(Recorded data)
-*-*-
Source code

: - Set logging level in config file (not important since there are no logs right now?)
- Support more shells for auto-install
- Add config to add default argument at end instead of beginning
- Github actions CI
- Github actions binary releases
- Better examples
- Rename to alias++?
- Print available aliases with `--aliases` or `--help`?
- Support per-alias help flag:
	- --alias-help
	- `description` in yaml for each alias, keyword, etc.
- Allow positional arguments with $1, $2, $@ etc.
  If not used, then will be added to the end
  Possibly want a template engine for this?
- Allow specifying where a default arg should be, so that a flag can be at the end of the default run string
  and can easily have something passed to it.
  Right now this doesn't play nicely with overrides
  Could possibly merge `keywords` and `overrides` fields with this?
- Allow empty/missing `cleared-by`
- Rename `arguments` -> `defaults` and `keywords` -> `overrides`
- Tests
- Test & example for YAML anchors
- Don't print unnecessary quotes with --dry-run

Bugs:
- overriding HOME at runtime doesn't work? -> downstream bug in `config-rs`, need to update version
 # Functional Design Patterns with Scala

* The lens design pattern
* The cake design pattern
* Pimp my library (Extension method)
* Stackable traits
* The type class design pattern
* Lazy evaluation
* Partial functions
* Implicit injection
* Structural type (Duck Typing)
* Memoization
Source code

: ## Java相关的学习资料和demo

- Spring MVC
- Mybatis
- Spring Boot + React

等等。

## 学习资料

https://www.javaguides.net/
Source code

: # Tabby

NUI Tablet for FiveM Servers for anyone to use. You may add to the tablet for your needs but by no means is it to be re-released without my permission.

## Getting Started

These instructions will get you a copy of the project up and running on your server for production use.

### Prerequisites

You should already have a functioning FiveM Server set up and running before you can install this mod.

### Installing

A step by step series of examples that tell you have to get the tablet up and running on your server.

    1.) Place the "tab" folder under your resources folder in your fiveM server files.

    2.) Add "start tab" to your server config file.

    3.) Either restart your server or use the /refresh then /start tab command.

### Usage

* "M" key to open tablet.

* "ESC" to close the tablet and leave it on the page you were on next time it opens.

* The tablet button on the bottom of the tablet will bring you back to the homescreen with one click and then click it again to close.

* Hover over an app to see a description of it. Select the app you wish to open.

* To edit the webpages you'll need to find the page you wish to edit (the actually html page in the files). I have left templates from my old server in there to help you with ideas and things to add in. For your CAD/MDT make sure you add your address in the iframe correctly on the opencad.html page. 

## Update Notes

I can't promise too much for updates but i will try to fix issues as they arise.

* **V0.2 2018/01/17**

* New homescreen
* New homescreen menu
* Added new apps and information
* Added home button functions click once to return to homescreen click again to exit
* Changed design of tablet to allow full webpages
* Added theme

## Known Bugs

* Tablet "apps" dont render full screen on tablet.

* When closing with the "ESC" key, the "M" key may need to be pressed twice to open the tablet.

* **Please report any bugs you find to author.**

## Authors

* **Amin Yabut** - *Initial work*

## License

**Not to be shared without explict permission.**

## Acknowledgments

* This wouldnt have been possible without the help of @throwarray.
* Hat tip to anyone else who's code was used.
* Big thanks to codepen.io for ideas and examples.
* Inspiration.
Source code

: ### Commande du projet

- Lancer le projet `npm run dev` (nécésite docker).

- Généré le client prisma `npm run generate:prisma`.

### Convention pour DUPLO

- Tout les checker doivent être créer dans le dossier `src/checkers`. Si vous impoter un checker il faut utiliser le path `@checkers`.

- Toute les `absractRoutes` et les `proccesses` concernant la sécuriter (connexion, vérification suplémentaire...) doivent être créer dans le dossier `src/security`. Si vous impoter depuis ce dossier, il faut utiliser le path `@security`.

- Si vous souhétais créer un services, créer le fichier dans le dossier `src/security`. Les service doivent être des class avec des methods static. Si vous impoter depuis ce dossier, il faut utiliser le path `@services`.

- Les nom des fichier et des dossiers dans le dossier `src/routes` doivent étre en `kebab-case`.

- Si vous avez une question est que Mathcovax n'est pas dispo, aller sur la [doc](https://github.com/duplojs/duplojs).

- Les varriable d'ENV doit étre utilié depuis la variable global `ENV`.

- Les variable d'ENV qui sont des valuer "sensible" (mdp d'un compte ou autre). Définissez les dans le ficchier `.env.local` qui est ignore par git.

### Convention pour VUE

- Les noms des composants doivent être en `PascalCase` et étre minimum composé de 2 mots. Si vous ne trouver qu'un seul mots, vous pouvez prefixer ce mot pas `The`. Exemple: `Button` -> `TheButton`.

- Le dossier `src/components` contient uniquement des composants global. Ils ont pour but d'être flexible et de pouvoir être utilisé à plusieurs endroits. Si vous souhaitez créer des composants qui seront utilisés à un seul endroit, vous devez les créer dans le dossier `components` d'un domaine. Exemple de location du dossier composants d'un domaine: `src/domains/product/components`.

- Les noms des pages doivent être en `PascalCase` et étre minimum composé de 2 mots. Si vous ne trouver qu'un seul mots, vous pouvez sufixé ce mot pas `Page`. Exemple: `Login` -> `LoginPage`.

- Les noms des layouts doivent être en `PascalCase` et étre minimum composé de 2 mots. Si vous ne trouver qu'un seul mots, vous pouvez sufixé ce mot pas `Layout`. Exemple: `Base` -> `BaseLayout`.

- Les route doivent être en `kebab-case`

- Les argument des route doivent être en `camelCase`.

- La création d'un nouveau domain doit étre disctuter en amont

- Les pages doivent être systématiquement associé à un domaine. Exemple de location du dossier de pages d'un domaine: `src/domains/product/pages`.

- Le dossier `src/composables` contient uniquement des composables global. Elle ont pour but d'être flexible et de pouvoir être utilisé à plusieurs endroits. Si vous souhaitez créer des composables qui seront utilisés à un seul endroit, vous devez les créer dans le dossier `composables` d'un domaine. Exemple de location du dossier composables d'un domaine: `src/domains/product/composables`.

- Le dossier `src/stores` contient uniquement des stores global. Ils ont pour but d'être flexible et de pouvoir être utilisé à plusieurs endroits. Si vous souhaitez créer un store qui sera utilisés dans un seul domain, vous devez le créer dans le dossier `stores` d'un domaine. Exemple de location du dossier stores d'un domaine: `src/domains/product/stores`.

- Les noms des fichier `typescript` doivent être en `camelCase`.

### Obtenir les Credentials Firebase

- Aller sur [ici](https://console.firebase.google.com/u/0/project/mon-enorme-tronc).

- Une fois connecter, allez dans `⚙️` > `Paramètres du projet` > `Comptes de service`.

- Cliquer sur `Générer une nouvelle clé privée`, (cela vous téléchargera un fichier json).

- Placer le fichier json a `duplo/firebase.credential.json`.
-*-*-
• Instructions for the task:
Only the number is needed here: how many lines in the data contain "class"?

• Result of the exercise:
2